Welche Begegnung mit einer Person oder mehreren Personen in der Region, in der Sie tätig sind, ist Ihnen besonders in Erinnerung geblieben?
Das war bei einem Projekt in Niger, wo wir in einem Gebiet arbeiten, das von gewalttätigen Extremisten geprägt ist, und in dem es sozusagen keine „ordnenden Kräfte“ mehr gab. Wir konnten es dort einigen Dutzend Frauen ermöglichen, in medizinische Einrichtungen in der Hauptstadt Niamey zu gelangen, die etwa 150 Kilometer entfernt ist, und dort zum ersten Mal medizinische Hilfe zu erhalten.

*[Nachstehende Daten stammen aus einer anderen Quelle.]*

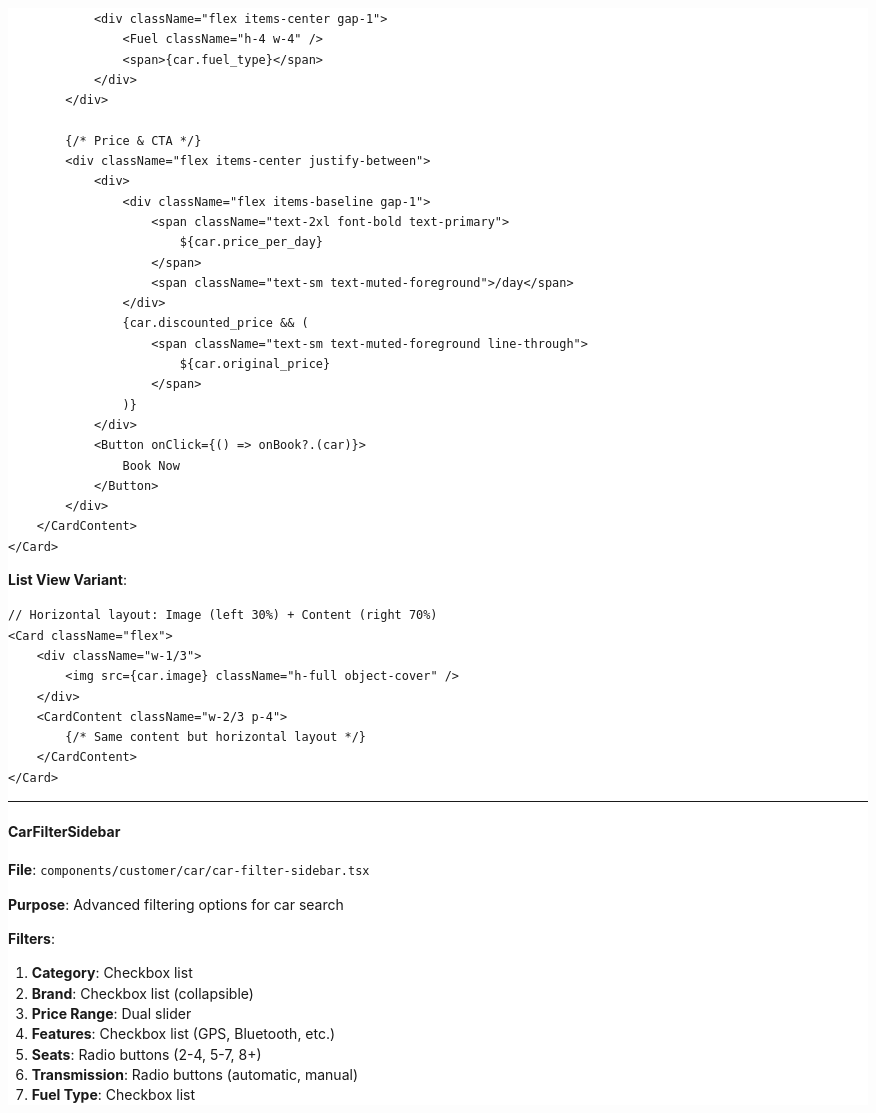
 ```tsx
            <div className="flex items-center gap-1">
                <Fuel className="h-4 w-4" />
                <span>{car.fuel_type}</span>
            </div>
        </div>

        {/* Price & CTA */}
        <div className="flex items-center justify-between">
            <div>
                <div className="flex items-baseline gap-1">
                    <span className="text-2xl font-bold text-primary">
                        ${car.price_per_day}
                    </span>
                    <span className="text-sm text-muted-foreground">/day</span>
                </div>
                {car.discounted_price && (
                    <span className="text-sm text-muted-foreground line-through">
                        ${car.original_price}
                    </span>
                )}
            </div>
            <Button onClick={() => onBook?.(car)}>
                Book Now
            </Button>
        </div>
    </CardContent>
</Card>
```

**List View Variant**:
```tsx
// Horizontal layout: Image (left 30%) + Content (right 70%)
<Card className="flex">
    <div className="w-1/3">
        <img src={car.image} className="h-full object-cover" />
    </div>
    <CardContent className="w-2/3 p-4">
        {/* Same content but horizontal layout */}
    </CardContent>
</Card>
```

---

#### CarFilterSidebar
**File**: `components/customer/car/car-filter-sidebar.tsx`

**Purpose**: Advanced filtering options for car search

**Filters**:
1. **Category**: Checkbox list
2. **Brand**: Checkbox list (collapsible)
3. **Price Range**: Dual slider
4. **Features**: Checkbox list (GPS, Bluetooth, etc.)
5. **Seats**: Radio buttons (2-4, 5-7, 8+)
6. **Transmission**: Radio buttons (automatic, manual)
7. **Fuel Type**: Checkbox list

Sie litten unter Geburtsfisteln, ihre Verletzungen waren bis dato völlig unbehandelt geblieben, mit schwerwiegenden und belastendenden Folgeerkrankungen, die sie stark im Alltag einschränkten. Unser Eingreifen bewahrte die Frauen davor, weiter stigmatisiert oder von ihren Familien und ihrer Gemeinschaft verstoßen zu werden. Ich war sehr beeindruckt von dem großen Unterschied, den wir hier mit relativ wenig Aufwand bewirken konnten. Manchmal ist es nur die gezielte Aufmerksamkeit für spezifische Bedürfnisse, die den Unterschied für Einzelne und dann aber auch für die Gesellschaft als Ganzes ausmachen. Weil zum Beispiel ganze Familien, die mit der Pflege eines einzelnen Familienmitglieds gebunden waren, nun entlastet sind, weil die Person wieder für sich selbst sorgen kann.
Was werden die größten humanitären Herausforderungen der Zukunft sein?
Die Zahl der Menschen, die aufgrund der Folgen von Konflikten, des Klimawandels und der Verschlechterung ihrer natürlichen Lebensgrundlage durch Ressourcenmangel zwangsvertrieben werden, wird zunehmen. Die humanitäre Hilfe wird mit einer globalen Flüchtlings- und Migrationskrise konfrontiert sein, – ist es bereits! Es ist auch eine Tatsache, dass die Häufigkeit und Schwere von Naturphänomenen wie Dürren, Überschwemmungen, aber auch die Auswirkungen seismischer Ereignisse, Erdbeben, Vulkanausbrüche usw. zunehmen. Damit wird sich die Zahl der Menschen, die im Laufe ihres Lebens verletzt und beeinträchtigt werden, erhöhen, zum Beispiel durch Rückenmarksverletzungen. Mehr Menschen werden in die Kategorie der dauerhaften Behinderungen fallen und müssen behandelt werden. Die Zahl der Menschen, die inklusive Hilfe benötigen, wird also weltweit steigen. Was mich jedoch motiviert weiterzumachen, ist die Tatsache, dass wir, wenn wir auf diese besonderen Bedarfe eingehen, auch die Menschen in die Lage versetzen, für sich selbst zu sorgen, wertvoller Teil einer Gemeinschaft zu sein, ein erfülltes Leben zu führen und wiederum anderen zu helfen. Das ist dann für mich die vollendete humanitäre Hilfe.